El peligro de sesgo inherente en el uso de algoritmos es un problema común en la industria de la tecnología. A los algoritmos no se les dice que estén sesgados, pero pueden volverse injustos a través de los datos con los que se alimentan.

Jessica Rose, directora técnica de la nueva empresa de educación FutureLearn y oradora tecnológica, dijo que “el valor de la inteligencia artificial tal como se usa en el reclutamiento hoy en día está limitado por el sesgo humano”.

En efecto, Google recientemente tuvo que eliminar la posibilidad de buscar fotos de gorilas en su aplicación Google Photos luego de que el servicio comenzó a sugerir que las fotografías de personas de color eran en realidad fotografías de gorilas.

El software de reclutamiento fallido de Amazon y los problemas de Google ilustran una de las mayores debilidades del aprendizaje automático, donde las computadoras se enseñan a sí mismas a realizar tareas mediante el análisis de datos.

Otro suceso relevante sucedió el verano pasado, cuando fue publicado un informe sobre la herramienta de Reconocimiento de Amazon, un sistema de reconocimiento facial que se comercializa a las agencias de aplicación de la ley, y descubrió que en al menos 28 casos confundía las fotos de miembros del Congreso con criminales en bases de datos de disparos.

Esto puede parecer gracioso, hasta que te das cuenta de que estos motores de búsqueda de IA ahora tienen acceso a las licencias de conducir y otras fotos de identificación de 117 millones de estadounidenses, y son utilizados por la policía para buscar paradores de tráfico con delincuentes conocidos o buscados.

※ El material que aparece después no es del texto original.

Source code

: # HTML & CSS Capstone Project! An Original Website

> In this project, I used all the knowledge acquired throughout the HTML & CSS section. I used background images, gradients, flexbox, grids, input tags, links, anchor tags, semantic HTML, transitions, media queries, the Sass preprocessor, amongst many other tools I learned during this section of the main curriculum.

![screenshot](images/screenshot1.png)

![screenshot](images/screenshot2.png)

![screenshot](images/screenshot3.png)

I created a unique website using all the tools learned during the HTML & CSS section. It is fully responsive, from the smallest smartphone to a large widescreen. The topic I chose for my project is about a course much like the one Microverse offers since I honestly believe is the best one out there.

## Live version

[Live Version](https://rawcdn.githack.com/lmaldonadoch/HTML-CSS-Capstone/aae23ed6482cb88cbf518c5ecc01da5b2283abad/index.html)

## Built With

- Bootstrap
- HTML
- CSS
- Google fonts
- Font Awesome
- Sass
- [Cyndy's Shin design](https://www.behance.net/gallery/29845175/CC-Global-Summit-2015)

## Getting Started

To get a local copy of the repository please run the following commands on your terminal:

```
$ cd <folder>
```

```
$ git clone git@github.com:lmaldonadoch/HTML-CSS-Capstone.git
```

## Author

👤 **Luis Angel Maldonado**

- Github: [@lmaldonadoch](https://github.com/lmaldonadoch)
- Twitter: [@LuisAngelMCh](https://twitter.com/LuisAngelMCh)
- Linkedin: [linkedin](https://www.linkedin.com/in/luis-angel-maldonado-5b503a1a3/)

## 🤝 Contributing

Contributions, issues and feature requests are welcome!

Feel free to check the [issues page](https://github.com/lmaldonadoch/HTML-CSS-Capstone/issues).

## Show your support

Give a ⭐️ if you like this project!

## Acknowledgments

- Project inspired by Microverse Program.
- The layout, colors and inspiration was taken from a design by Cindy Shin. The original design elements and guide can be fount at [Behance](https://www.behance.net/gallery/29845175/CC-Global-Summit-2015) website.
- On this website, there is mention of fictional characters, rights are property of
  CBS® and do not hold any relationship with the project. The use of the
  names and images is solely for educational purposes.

Y los “falsos positivos” son comunes, especialmente entre los jóvenes negros que están sobrerrepresentados en las fotos policiales.

El mes pasado, IBM lanzó una herramienta que está diseñada para detectar sesgos en la IA. El Fairness 360 Kit permite a los desarrolladores ver claramente cómo funcionan sus algoritmos y qué datos se utilizan para tomar decisiones.

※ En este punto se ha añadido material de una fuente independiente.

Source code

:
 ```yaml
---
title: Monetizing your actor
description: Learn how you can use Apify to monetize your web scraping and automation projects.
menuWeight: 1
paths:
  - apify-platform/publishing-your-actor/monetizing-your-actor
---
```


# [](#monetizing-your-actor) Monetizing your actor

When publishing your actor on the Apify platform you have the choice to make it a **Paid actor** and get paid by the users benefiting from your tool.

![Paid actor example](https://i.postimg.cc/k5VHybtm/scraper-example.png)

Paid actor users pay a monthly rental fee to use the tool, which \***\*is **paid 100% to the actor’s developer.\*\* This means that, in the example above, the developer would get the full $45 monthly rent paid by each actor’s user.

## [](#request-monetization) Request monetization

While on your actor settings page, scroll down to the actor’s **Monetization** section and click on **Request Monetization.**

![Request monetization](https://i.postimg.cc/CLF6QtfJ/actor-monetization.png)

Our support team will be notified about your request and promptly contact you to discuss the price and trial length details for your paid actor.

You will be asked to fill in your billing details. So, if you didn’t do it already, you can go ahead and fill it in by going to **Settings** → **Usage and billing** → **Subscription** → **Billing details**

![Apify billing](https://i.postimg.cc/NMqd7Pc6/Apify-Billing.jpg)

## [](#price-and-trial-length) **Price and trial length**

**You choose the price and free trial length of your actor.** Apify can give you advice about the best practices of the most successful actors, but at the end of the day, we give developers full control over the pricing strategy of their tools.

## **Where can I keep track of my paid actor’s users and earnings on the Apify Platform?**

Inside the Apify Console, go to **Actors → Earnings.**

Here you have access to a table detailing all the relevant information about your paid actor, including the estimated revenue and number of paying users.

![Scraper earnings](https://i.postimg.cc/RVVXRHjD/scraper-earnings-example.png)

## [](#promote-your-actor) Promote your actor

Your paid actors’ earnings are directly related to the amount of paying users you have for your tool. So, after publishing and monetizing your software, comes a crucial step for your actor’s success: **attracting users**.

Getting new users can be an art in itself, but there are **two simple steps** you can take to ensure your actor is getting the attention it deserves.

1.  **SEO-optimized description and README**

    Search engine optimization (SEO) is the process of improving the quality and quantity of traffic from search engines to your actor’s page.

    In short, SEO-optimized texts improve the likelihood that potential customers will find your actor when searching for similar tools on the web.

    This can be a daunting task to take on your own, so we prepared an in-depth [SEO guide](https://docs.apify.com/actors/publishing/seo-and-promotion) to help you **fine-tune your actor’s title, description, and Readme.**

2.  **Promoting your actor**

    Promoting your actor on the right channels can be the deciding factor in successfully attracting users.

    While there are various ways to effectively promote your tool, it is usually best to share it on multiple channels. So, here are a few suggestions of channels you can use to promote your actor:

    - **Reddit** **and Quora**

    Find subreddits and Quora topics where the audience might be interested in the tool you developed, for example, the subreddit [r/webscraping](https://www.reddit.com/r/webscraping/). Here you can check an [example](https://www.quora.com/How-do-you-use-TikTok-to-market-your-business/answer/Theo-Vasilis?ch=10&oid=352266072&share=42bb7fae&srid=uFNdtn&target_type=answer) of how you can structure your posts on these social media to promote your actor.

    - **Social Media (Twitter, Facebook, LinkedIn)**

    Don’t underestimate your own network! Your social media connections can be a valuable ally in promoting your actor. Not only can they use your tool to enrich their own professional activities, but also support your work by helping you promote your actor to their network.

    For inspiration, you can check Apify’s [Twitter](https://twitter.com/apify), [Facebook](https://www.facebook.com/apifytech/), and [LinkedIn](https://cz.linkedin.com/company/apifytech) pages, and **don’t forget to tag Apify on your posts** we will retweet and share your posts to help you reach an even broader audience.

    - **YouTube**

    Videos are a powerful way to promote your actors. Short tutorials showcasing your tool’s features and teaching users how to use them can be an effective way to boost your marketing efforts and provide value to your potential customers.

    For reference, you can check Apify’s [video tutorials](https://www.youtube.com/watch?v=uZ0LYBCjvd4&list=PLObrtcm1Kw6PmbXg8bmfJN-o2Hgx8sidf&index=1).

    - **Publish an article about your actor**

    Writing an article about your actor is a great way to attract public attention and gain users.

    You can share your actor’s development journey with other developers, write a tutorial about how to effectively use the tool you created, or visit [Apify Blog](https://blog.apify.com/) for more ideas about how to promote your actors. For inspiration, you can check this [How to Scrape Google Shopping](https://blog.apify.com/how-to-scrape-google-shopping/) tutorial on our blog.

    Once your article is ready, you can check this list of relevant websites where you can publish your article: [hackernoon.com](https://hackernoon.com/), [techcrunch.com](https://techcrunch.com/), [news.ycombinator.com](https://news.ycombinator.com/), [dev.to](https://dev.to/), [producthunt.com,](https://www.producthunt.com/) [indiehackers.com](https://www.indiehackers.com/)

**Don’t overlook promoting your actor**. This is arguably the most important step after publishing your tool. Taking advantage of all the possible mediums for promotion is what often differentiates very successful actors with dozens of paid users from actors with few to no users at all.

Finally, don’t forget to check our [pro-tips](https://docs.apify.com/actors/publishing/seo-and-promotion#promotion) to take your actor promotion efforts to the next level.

En cuanto a Amazon, la compañía logró salvar algo de lo que aprendió de su experimento de IA fallido. Ahora utiliza una “versión muy diluida” del motor de reclutamiento para ayudar con algunas tareas rudimentarias, incluida la selección de perfiles de candidatos duplicados en la bases de datos, dijo una de las personas familiarizadas con el proyecto.